Equitable distribution of ITNs with strategies that maximize coverage of high risk areas should be of uppermost priority among health officials. The authors recommend that health workers take proactive steps to help communities that are remotely situated (particularly those beyond 5 km) from health services. Although nothing in these results allows one to test the hypothesis that direct, community-based health initiatives reinforce health behaviors, future research should attempt to measure the public health impact of community workers. Studies that assess community attitudes toward those workers could direct policy makers to upgrade current strategies which could, in turn, help improve the level of trust in the information and services that they deliver.

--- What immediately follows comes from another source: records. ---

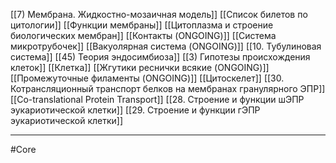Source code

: [[7) Мембрана. Жидкостно-мозаичная модель]]
[[Список билетов по цитологии]]
[[Функции мембраны]]
[[Цитоплазма и строение биологических мембран]]
[[Контакты (ONGOING)]]
[[Система микротрубочек]]
[[Вакуолярная система (ONGOING)]]
[[10. Тубулиновая система]]
[[45) Теория эндосимбиоза]]
[[3) Гипотезы происхождения клеток]]
[[Клетка]]
[[Жгутики реснички всякие (ONGOING)]]
[[Промежуточные филаменты (ONGOING)]]
[[Цитоскелет]]
[[30. Котрансляционный транспорт белков на мембранах гранулярного ЭПР]]
[[Co-translational Protein Transport]]
[[28. Строение и функции шЭПР эукариотической клетки]]
[[29. Строение и функции гЭПР эукариотической клетки]]

---
#Core 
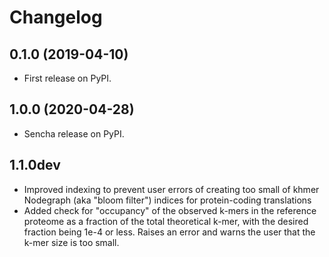 Changelog
=======

0.1.0 (2019-04-10)
---------------------

-   First release on PyPI.

1.0.0 (2020-04-28)
---------------------

-   Sencha release on PyPI.


1.1.0dev
--------

- Improved indexing to prevent user errors of creating too small of khmer Nodegraph (aka "bloom filter") indices for protein-coding translations
- Added check for "occupancy" of the observed k-mers in the reference proteome as a fraction of the total theoretical k-mer, with the desired fraction being 1e-4 or less. Raises an error and warns the user that the k-mer size is too small.
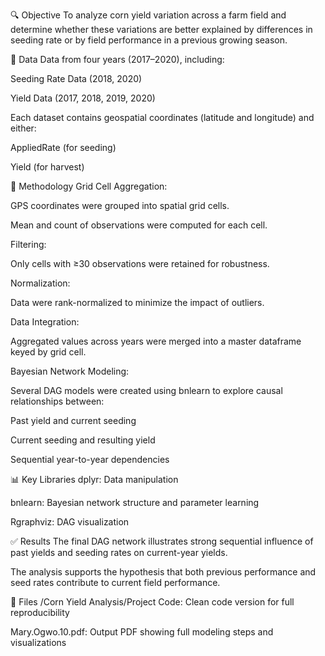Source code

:🔍 Objective
To analyze corn yield variation across a farm field and determine whether these variations are better explained by differences in seeding rate or by field performance in a previous growing season.

📁 Data
Data from four years (2017–2020), including:

Seeding Rate Data (2018, 2020)

Yield Data (2017, 2018, 2019, 2020)

Each dataset contains geospatial coordinates (latitude and longitude) and either:

AppliedRate (for seeding)

Yield (for harvest)

🧮 Methodology
Grid Cell Aggregation:

GPS coordinates were grouped into spatial grid cells.

Mean and count of observations were computed for each cell.

Filtering:

Only cells with ≥30 observations were retained for robustness.

Normalization:

Data were rank-normalized to minimize the impact of outliers.

Data Integration:

Aggregated values across years were merged into a master dataframe keyed by grid cell.

Bayesian Network Modeling:

Several DAG models were created using bnlearn to explore causal relationships between:

Past yield and current seeding

Current seeding and resulting yield

Sequential year-to-year dependencies

📊 Key Libraries
dplyr: Data manipulation

bnlearn: Bayesian network structure and parameter learning

Rgraphviz: DAG visualization

✅ Results
The final DAG network illustrates strong sequential influence of past yields and seeding rates on current-year yields.

The analysis supports the hypothesis that both previous performance and seed rates contribute to current field performance.

📂 Files
/Corn Yield Analysis/Project Code: Clean code version for full reproducibility

Mary.Ogwo.10.pdf: Output PDF showing full modeling steps and visualizations



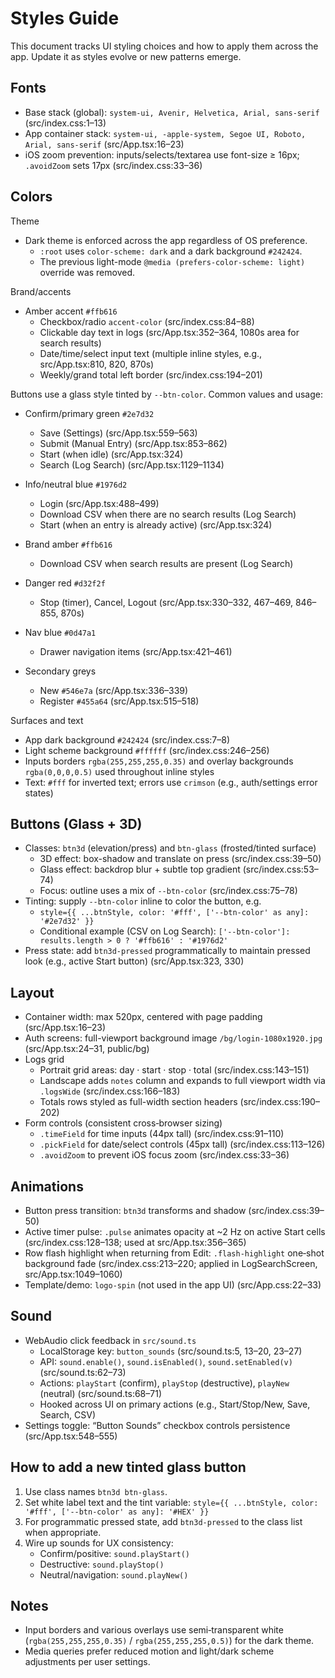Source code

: # Styles Guide

This document tracks UI styling choices and how to apply them across the app. Update it as styles evolve or new patterns emerge.

## Fonts

- Base stack (global): `system-ui, Avenir, Helvetica, Arial, sans-serif` (src/index.css:1–13)
- App container stack: `system-ui, -apple-system, Segoe UI, Roboto, Arial, sans-serif` (src/App.tsx:16–23)
- iOS zoom prevention: inputs/selects/textarea use font-size ≥ 16px; `.avoidZoom` sets 17px (src/index.css:33–36)


## Colors

Theme
- Dark theme is enforced across the app regardless of OS preference.
  - `:root` uses `color-scheme: dark` and a dark background `#242424`.
  - The previous light-mode `@media (prefers-color-scheme: light)` override was removed.

Brand/accents
- Amber accent `#ffb616`
  - Checkbox/radio `accent-color` (src/index.css:84–88)
  - Clickable day text in logs (src/App.tsx:352–364, 1080s area for search results)
  - Date/time/select input text (multiple inline styles, e.g., src/App.tsx:810, 820, 870s)
  - Weekly/grand total left border (src/index.css:194–201)

Buttons use a glass style tinted by `--btn-color`. Common values and usage:
- Confirm/primary green `#2e7d32`
  - Save (Settings) (src/App.tsx:559–563)
  - Submit (Manual Entry) (src/App.tsx:853–862)
  - Start (when idle) (src/App.tsx:324)
  - Search (Log Search) (src/App.tsx:1129–1134)
- Info/neutral blue `#1976d2`
  - Login (src/App.tsx:488–499)
  - Download CSV when there are no search results (Log Search)
  - Start (when an entry is already active) (src/App.tsx:324)
  
- Brand amber `#ffb616`
  - Download CSV when search results are present (Log Search)
- Danger red `#d32f2f`
  - Stop (timer), Cancel, Logout (src/App.tsx:330–332, 467–469, 846–855, 870s)
- Nav blue `#0d47a1`
  - Drawer navigation items (src/App.tsx:421–461)
- Secondary greys
  - New `#546e7a` (src/App.tsx:336–339)
  - Register `#455a64` (src/App.tsx:515–518)

Surfaces and text
- App dark background `#242424` (src/index.css:7–8)
- Light scheme background `#ffffff` (src/index.css:246–256)
- Inputs borders `rgba(255,255,255,0.35)` and overlay backgrounds `rgba(0,0,0,0.5)` used throughout inline styles
- Text: `#fff` for inverted text; errors use `crimson` (e.g., auth/settings error states)

## Buttons (Glass + 3D)

- Classes: `btn3d` (elevation/press) and `btn-glass` (frosted/tinted surface)
  - 3D effect: box-shadow and translate on press (src/index.css:39–50)
  - Glass effect: backdrop blur + subtle top gradient (src/index.css:53–74)
  - Focus: outline uses a mix of `--btn-color` (src/index.css:75–78)
- Tinting: supply `--btn-color` inline to color the button, e.g.
  - `style={{ ...btnStyle, color: '#fff', ['--btn-color' as any]: '#2e7d32' }}`
  - Conditional example (CSV on Log Search): `['--btn-color']: results.length > 0 ? '#ffb616' : '#1976d2'`
- Press state: add `btn3d-pressed` programmatically to maintain pressed look (e.g., active Start button) (src/App.tsx:323, 330)

## Layout

- Container width: max 520px, centered with page padding (src/App.tsx:16–23)
- Auth screens: full-viewport background image `/bg/login-1080x1920.jpg` (src/App.tsx:24–31, public/bg)
- Logs grid
  - Portrait grid areas: day · start · stop · total (src/index.css:143–151)
  - Landscape adds `notes` column and expands to full viewport width via `.logsWide` (src/index.css:166–183)
  - Totals rows styled as full-width section headers (src/index.css:190–202)
- Form controls (consistent cross‑browser sizing)
  - `.timeField` for time inputs (44px tall) (src/index.css:91–110)
  - `.pickField` for date/select controls (45px tall) (src/index.css:113–126)
  - `.avoidZoom` to prevent iOS focus zoom (src/index.css:33–36)

## Animations

- Button press transition: `btn3d` transforms and shadow (src/index.css:39–50)
- Active timer pulse: `.pulse` animates opacity at ~2 Hz on active Start cells (src/index.css:128–138; used at src/App.tsx:356–365)
- Row flash highlight when returning from Edit: `.flash-highlight` one‑shot background fade (src/index.css:213–220; applied in LogSearchScreen, src/App.tsx:1049–1060)
- Template/demo: `logo-spin` (not used in the app UI) (src/App.css:22–33)

## Sound

- WebAudio click feedback in `src/sound.ts`
  - LocalStorage key: `button_sounds` (src/sound.ts:5, 13–20, 23–27)
  - API: `sound.enable()`, `sound.isEnabled()`, `sound.setEnabled(v)` (src/sound.ts:62–73)
  - Actions: `playStart` (confirm), `playStop` (destructive), `playNew` (neutral) (src/sound.ts:68–71)
  - Hooked across UI on primary actions (e.g., Start/Stop/New, Save, Search, CSV)
- Settings toggle: “Button Sounds” checkbox controls persistence (src/App.tsx:548–555)

## How to add a new tinted glass button

1) Use class names `btn3d btn-glass`.
2) Set white label text and the tint variable:
   `style={{ ...btnStyle, color: '#fff', ['--btn-color' as any]: '#HEX' }}`
3) For programmatic pressed state, add `btn3d-pressed` to the class list when appropriate.
4) Wire up sounds for UX consistency:
   - Confirm/positive: `sound.playStart()`
   - Destructive: `sound.playStop()`
   - Neutral/navigation: `sound.playNew()`

## Notes

- Input borders and various overlays use semi‑transparent white (`rgba(255,255,255,0.35)` / `rgba(255,255,255,0.5)`) for the dark theme.
- Media queries prefer reduced motion and light/dark scheme adjustments per user settings.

Clearly, though, community based malaria programmes should not be limited to ITNs, but should include other methods such as indoor residual spraying (IRS) and home-based treatment methods. Promoting a comprehensive approach in the fight against malaria should be of the utmost importance to both researchers and policy makers [36]. IRS initiatives may obviate the need for regular, nightly use of ITNs and home treatment strategies for isolated areas may mitigate transmission levels. To this end, future research efforts should include other intervention methods, access to which may also be associated with distance to health services. Future research could utilize the methods presented here, to assess the potential role that access to health services can play in an interdependent system of interventions and work to target underserved geographic areas of significant risk for malaria. It is possible that within this system of interventions, some may be more effective than others and the correct 'recipe' for a sustainable strategy balanced with logistical costs may be geographically dependent on access to health services.